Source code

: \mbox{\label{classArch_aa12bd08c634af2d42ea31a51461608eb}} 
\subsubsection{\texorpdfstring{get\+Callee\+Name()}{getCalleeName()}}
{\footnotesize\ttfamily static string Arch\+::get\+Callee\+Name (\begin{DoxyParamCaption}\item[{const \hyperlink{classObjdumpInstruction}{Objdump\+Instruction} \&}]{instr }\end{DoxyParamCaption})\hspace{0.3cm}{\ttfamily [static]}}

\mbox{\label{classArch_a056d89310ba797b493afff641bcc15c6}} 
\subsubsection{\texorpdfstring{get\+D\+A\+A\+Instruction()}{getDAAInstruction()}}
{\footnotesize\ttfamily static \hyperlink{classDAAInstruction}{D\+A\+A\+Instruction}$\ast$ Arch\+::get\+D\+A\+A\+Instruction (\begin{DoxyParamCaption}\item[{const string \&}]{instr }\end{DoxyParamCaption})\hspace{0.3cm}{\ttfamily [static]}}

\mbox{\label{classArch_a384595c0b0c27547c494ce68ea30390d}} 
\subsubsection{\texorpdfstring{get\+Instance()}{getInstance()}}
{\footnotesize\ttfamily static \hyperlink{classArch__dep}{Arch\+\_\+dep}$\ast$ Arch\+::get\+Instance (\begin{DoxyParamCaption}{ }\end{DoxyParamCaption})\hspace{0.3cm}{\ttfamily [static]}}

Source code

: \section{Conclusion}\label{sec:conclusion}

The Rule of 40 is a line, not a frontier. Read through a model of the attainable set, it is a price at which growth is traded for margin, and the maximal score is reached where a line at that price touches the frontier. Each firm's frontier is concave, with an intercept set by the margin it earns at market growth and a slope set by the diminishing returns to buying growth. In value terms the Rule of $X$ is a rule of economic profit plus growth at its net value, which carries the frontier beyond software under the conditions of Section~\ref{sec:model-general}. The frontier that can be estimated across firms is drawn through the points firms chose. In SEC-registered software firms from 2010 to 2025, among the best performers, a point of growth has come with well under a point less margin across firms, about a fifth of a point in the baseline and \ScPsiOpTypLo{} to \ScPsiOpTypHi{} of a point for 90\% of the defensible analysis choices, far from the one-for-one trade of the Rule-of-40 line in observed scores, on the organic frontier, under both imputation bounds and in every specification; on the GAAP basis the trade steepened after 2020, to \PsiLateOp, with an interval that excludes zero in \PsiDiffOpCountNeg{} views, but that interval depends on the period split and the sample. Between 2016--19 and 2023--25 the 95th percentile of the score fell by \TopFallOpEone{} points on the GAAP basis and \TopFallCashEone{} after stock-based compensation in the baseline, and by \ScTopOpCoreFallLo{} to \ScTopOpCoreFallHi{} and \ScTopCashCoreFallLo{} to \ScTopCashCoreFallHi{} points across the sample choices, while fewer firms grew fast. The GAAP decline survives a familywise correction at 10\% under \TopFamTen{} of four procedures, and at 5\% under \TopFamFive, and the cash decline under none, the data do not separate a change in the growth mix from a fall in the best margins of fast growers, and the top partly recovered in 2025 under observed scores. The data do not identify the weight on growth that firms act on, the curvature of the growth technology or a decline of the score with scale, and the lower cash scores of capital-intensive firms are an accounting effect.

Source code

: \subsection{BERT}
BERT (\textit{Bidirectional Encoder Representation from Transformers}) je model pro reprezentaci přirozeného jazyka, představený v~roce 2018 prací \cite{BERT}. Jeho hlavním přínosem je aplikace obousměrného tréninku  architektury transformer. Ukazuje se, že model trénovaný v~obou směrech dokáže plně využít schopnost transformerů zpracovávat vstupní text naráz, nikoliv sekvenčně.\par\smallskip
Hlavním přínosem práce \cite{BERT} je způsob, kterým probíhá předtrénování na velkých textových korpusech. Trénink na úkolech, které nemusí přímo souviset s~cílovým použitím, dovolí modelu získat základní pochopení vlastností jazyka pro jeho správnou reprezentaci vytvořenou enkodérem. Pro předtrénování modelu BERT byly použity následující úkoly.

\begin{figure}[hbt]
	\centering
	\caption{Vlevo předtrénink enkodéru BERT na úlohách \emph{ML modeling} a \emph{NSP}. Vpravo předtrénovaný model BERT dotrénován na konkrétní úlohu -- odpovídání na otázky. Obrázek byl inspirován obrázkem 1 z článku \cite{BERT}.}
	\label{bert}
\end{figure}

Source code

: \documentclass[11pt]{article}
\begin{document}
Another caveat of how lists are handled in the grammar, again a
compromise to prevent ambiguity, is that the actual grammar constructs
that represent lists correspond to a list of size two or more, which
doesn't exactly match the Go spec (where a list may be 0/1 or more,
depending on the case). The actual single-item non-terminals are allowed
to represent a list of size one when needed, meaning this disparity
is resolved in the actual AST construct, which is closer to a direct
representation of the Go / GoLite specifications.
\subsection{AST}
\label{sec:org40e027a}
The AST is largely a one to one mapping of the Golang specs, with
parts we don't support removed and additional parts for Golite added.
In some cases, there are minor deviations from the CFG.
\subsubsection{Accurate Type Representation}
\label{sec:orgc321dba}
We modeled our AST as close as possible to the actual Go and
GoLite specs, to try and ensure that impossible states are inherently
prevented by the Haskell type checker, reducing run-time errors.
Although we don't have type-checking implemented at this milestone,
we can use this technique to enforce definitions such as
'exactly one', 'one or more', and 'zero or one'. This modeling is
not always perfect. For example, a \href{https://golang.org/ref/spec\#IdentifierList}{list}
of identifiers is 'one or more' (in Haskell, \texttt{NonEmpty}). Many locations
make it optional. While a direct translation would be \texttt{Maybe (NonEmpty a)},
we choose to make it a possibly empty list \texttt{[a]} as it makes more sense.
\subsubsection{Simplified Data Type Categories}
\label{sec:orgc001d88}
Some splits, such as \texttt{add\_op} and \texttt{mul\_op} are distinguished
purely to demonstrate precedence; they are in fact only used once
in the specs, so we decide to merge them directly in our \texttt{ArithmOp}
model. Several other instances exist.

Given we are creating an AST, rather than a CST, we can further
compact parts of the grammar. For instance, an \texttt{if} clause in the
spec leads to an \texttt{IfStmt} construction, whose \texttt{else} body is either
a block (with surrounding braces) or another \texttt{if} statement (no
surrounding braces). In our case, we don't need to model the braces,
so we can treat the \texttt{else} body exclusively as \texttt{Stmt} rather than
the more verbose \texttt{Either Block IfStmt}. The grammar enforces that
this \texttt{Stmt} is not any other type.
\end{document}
------------------------------------
▶ _REQUIRED ACTION_
Retype every line of the material exactly as given.

▶ _RESULT_
Source code

: \mbox{\label{classArch_aa12bd08c634af2d42ea31a51461608eb}} 
\subsubsection{\texorpdfstring{get\+Callee\+Name()}{getCalleeName()}}
{\footnotesize\ttfamily static string Arch\+::get\+Callee\+Name (\begin{DoxyParamCaption}\item[{const \hyperlink{classObjdumpInstruction}{Objdump\+Instruction} \&}]{instr }\end{DoxyParamCaption})\hspace{0.3cm}{\ttfamily [static]}}

\mbox{\label{classArch_a056d89310ba797b493afff641bcc15c6}} 
\subsubsection{\texorpdfstring{get\+D\+A\+A\+Instruction()}{getDAAInstruction()}}
{\footnotesize\ttfamily static \hyperlink{classDAAInstruction}{D\+A\+A\+Instruction}$\ast$ Arch\+::get\+D\+A\+A\+Instruction (\begin{DoxyParamCaption}\item[{const string \&}]{instr }\end{DoxyParamCaption})\hspace{0.3cm}{\ttfamily [static]}}

\mbox{\label{classArch_a384595c0b0c27547c494ce68ea30390d}} 
\subsubsection{\texorpdfstring{get\+Instance()}{getInstance()}}
{\footnotesize\ttfamily static \hyperlink{classArch__dep}{Arch\+\_\+dep}$\ast$ Arch\+::get\+Instance (\begin{DoxyParamCaption}{ }\end{DoxyParamCaption})\hspace{0.3cm}{\ttfamily [static]}}

Source code

: \section{Conclusion}\label{sec:conclusion}

The Rule of 40 is a line, not a frontier. Read through a model of the attainable set, it is a price at which growth is traded for margin, and the maximal score is reached where a line at that price touches the frontier. Each firm's frontier is concave, with an intercept set by the margin it earns at market growth and a slope set by the diminishing returns to buying growth. In value terms the Rule of $X$ is a rule of economic profit plus growth at its net value, which carries the frontier beyond software under the conditions of Section~\ref{sec:model-general}. The frontier that can be estimated across firms is drawn through the points firms chose. In SEC-registered software firms from 2010 to 2025, among the best performers, a point of growth has come with well under a point less margin across firms, about a fifth of a point in the baseline and \ScPsiOpTypLo{} to \ScPsiOpTypHi{} of a point for 90\% of the defensible analysis choices, far from the one-for-one trade of the Rule-of-40 line in observed scores, on the organic frontier, under both imputation bounds and in every specification; on the GAAP basis the trade steepened after 2020, to \PsiLateOp, with an interval that excludes zero in \PsiDiffOpCountNeg{} views, but that interval depends on the period split and the sample. Between 2016--19 and 2023--25 the 95th percentile of the score fell by \TopFallOpEone{} points on the GAAP basis and \TopFallCashEone{} after stock-based compensation in the baseline, and by \ScTopOpCoreFallLo{} to \ScTopOpCoreFallHi{} and \ScTopCashCoreFallLo{} to \ScTopCashCoreFallHi{} points across the sample choices, while fewer firms grew fast. The GAAP decline survives a familywise correction at 10\% under \TopFamTen{} of four procedures, and at 5\% under \TopFamFive, and the cash decline under none, the data do not separate a change in the growth mix from a fall in the best margins of fast growers, and the top partly recovered in 2025 under observed scores. The data do not identify the weight on growth that firms act on, the curvature of the growth technology or a decline of the score with scale, and the lower cash scores of capital-intensive firms are an accounting effect.

Source code

: \subsection{BERT}
BERT (\textit{Bidirectional Encoder Representation from Transformers}) je model pro reprezentaci přirozeného jazyka, představený v~roce 2018 prací \cite{BERT}. Jeho hlavním přínosem je aplikace obousměrného tréninku  architektury transformer. Ukazuje se, že model trénovaný v~obou směrech dokáže plně využít schopnost transformerů zpracovávat vstupní text naráz, nikoliv sekvenčně.\par\smallskip
Hlavním přínosem práce \cite{BERT} je způsob, kterým probíhá předtrénování na velkých textových korpusech. Trénink na úkolech, které nemusí přímo souviset s~cílovým použitím, dovolí modelu získat základní pochopení vlastností jazyka pro jeho správnou reprezentaci vytvořenou enkodérem. Pro předtrénování modelu BERT byly použity následující úkoly.

\begin{figure}[hbt]
	\centering
	\caption{Vlevo předtrénink enkodéru BERT na úlohách \emph{ML modeling} a \emph{NSP}. Vpravo předtrénovaný model BERT dotrénován na konkrétní úlohu -- odpovídání na otázky. Obrázek byl inspirován obrázkem 1 z článku \cite{BERT}.}
	\label{bert}
\end{figure}

Source code

: \documentclass[11pt]{article}
\begin{document}
Another caveat of how lists are handled in the grammar, again a
compromise to prevent ambiguity, is that the actual grammar constructs
that represent lists correspond to a list of size two or more, which
doesn't exactly match the Go spec (where a list may be 0/1 or more,
depending on the case). The actual single-item non-terminals are allowed
to represent a list of size one when needed, meaning this disparity
is resolved in the actual AST construct, which is closer to a direct
representation of the Go / GoLite specifications.
\subsection{AST}
\label{sec:org40e027a}
The AST is largely a one to one mapping of the Golang specs, with
parts we don't support removed and additional parts for Golite added.
In some cases, there are minor deviations from the CFG.
\subsubsection{Accurate Type Representation}
\label{sec:orgc321dba}
We modeled our AST as close as possible to the actual Go and
GoLite specs, to try and ensure that impossible states are inherently
prevented by the Haskell type checker, reducing run-time errors.
Although we don't have type-checking implemented at this milestone,
we can use this technique to enforce definitions such as
'exactly one', 'one or more', and 'zero or one'. This modeling is
not always perfect. For example, a \href{https://golang.org/ref/spec\#IdentifierList}{list}
of identifiers is 'one or more' (in Haskell, \texttt{NonEmpty}). Many locations
make it optional. While a direct translation would be \texttt{Maybe (NonEmpty a)},
we choose to make it a possibly empty list \texttt{[a]} as it makes more sense.
\subsubsection{Simplified Data Type Categories}
\label{sec:orgc001d88}
Some splits, such as \texttt{add\_op} and \texttt{mul\_op} are distinguished
purely to demonstrate precedence; they are in fact only used once
in the specs, so we decide to merge them directly in our \texttt{ArithmOp}
model. Several other instances exist.

Given we are creating an AST, rather than a CST, we can further
compact parts of the grammar. For instance, an \texttt{if} clause in the
spec leads to an \texttt{IfStmt} construction, whose \texttt{else} body is either
a block (with surrounding braces) or another \texttt{if} statement (no
surrounding braces). In our case, we don't need to model the braces,
so we can treat the \texttt{else} body exclusively as \texttt{Stmt} rather than
the more verbose \texttt{Either Block IfStmt}. The grammar enforces that
this \texttt{Stmt} is not any other type.
\end{document}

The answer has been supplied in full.